The author of this book may be confusing friction and inertia. The force needed to get an object at rest moving is more than that needed to keep it moving, but that is friction, not inertia. I'm not aware of any third coefficient of friction for acceleration normal to the direction of motion.

Answer 5

About inertia:
Compare the following two cases:
-you start running from standstill
-from running you slow yourself down to standstill

In both cases a force is required to cause change of velocity. It takes effort to get up to a speed; it takes effort to bring speed back down.

As we know, we call this common factor 'inertia'; a force is required to cause change of velocity

One is easily tempted to suppose that there is also a difference between the two cases. It is tempting to suppose that acceleration and deceleration are in some real sense different.

But then:
Here is something that one can actually try:
Let's say you are in a train carriage, a train carriage with room enough to run along the length. (Yeah, an actual train is too cramped for that, but work with me here.)

Let the train ride be so smooth that you cannot guess the speed of the train relative to the ground. Let the windows be blinded, so you cannot look outside. Let that train be moving at a speed that corresponds to normal running speed.

So: If you get up to running speed in that train carriage: it might be the case that the act of bringing yourself up to running speed has resulted in making yourself stationary with respect to the ground. There is no way of telling the difference.

Observations like that lead to the following generalization:
Inertia only tells you how much change of velocity there is, inertia never tells you how much velocity you have.

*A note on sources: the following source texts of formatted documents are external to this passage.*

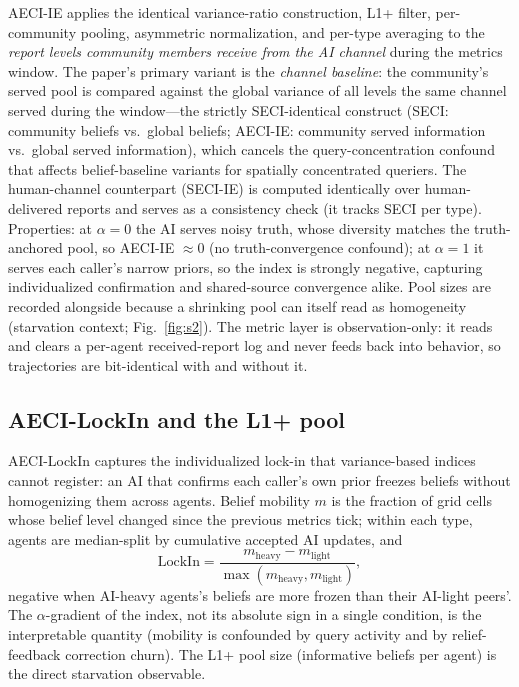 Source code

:\documentclass[11pt]{article}
\begin{document}
AECI-IE applies the identical variance-ratio construction, L1+ filter,
per-community pooling, asymmetric normalization, and per-type averaging
to the \emph{report levels community members receive from the AI
channel} during the metrics window. The paper's primary variant is the
\emph{channel baseline}: the community's served pool is compared against
the global variance of all levels the same channel served during the
window---the strictly SECI-identical construct (SECI: community beliefs
vs.\ global beliefs; AECI-IE: community served information vs.\ global
served information), which cancels the query-concentration confound that
affects belief-baseline variants for spatially concentrated queriers.
The human-channel counterpart (SECI-IE) is computed identically over
human-delivered reports and serves as a consistency check (it tracks
SECI per type). Properties: at $\alpha = 0$ the AI serves noisy truth,
whose diversity matches the truth-anchored pool, so AECI-IE $\approx 0$
(no truth-convergence confound); at $\alpha = 1$ it serves each caller's
narrow priors, so the index is strongly negative, capturing
individualized confirmation and shared-source convergence alike. Pool
sizes are recorded alongside because a shrinking pool can itself read as
homogeneity (starvation context; Fig.~\ref{fig:s2}). The metric layer is
observation-only: it reads and clears a per-agent received-report log and
never feeds back into behavior, so trajectories are bit-identical with
and without it.

\subsection{AECI-LockIn and the L1+ pool}

AECI-LockIn captures the individualized lock-in that variance-based
indices cannot register: an AI that confirms each caller's own prior
freezes beliefs without homogenizing them across agents. Belief mobility
$m$ is the fraction of grid cells whose belief level changed since the
previous metrics tick; within each type, agents are median-split by
cumulative accepted AI updates, and
\begin{equation}
  \mathrm{LockIn} = \frac{m_{\mathrm{heavy}} - m_{\mathrm{light}}}{\max(m_{\mathrm{heavy}}, m_{\mathrm{light}})},
  \label{eq:lockin}
\end{equation}
negative when AI-heavy agents's beliefs are more frozen than their
AI-light peers'. The $\alpha$-gradient of the index, not its absolute
sign in a single condition, is the interpretable quantity (mobility is
confounded by query activity and by relief-feedback correction churn).
The L1+ pool size (informative beliefs per agent) is the direct
starvation observable.
\end{document}
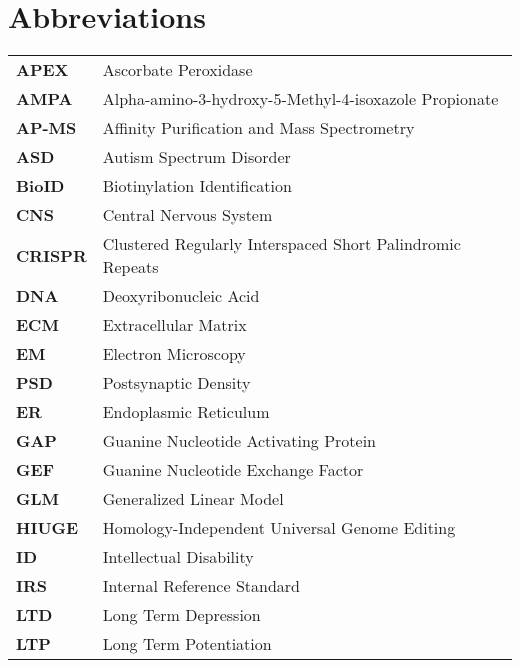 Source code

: \section*{Abbreviations}

\begin{tabular}{ >{\bfseries}l l }
	APEX	 &  Ascorbate Peroxidase \\
	AMPA     &  Alpha-amino-3-hydroxy-5-Methyl-4-isoxazole Propionate \\
	AP-MS    &  Affinity Purification and Mass Spectrometry \\
	ASD      &  Autism Spectrum Disorder \\
	BioID	 &  Biotinylation Identification \\
	CNS	 &  Central Nervous System \\
	CRISPR   &  Clustered Regularly Interspaced Short Palindromic Repeats \\
	DNA 	 &  Deoxyribonucleic Acid \\
	ECM 	 &  Extracellular Matrix \\
	EM 	 &  Electron Microscopy \\
	PSD 	 &  Postsynaptic Density \\
	ER 	 &  Endoplasmic Reticulum \\
	GAP      &  Guanine Nucleotide Activating Protein \\
	GEF      &  Guanine Nucleotide Exchange Factor \\
	GLM  	 &  Generalized Linear Model \\
	HIUGE    &  Homology-Independent Universal Genome Editing \\
	ID       &  Intellectual Disability \\
	IRS 	 &  Internal Reference Standard \\
	LTD      &  Long Term Depression \\
	LTP      &  Long Term Potentiation \\
\end{tabular}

This is a rule to which no exceptions are known, for centuries now the physics community has been confident to think of it as a Law of physics:

Inertia only tells you how much change of velocity there is.

It doesn't get more fundamental than that.

According to you your book asserts three types of inertia. That assertion is in contradiction with one of the fundamental laws of motion.

The conclusion is inevitable: the author of that book must be very confused indeed.

Answer 6

There aren’t three “types” of inertia. Inertia is a property of mass in which remains at rest or continues to move at constant speed in a straight line unless acted upon by a net force, per Newton’s first law.

It appears your book is simply describing these three aspects of the first law ( rest, motion, direction). In my opinion the book shouldn’t refer to these as “types” of inertia.

Hope this helps

Answer 7

Use Newton's laws here

Inertia of rest: "An object at rest stays at rest, unless a net force acts on it"

Inertia of motion: "An object in motion stays in motion, unless a net force acts on it"

Inertia of direction: An object does not change direction on it's own without a force. Centripetal acceleration can change an object's direction. Take that you are in a car. You curve and feel that you are being pushed outwards. That's "centrifugal force", a nonexistent force caused by your inertia of direction, as you are not curving with the car, but moving tangent to the curve.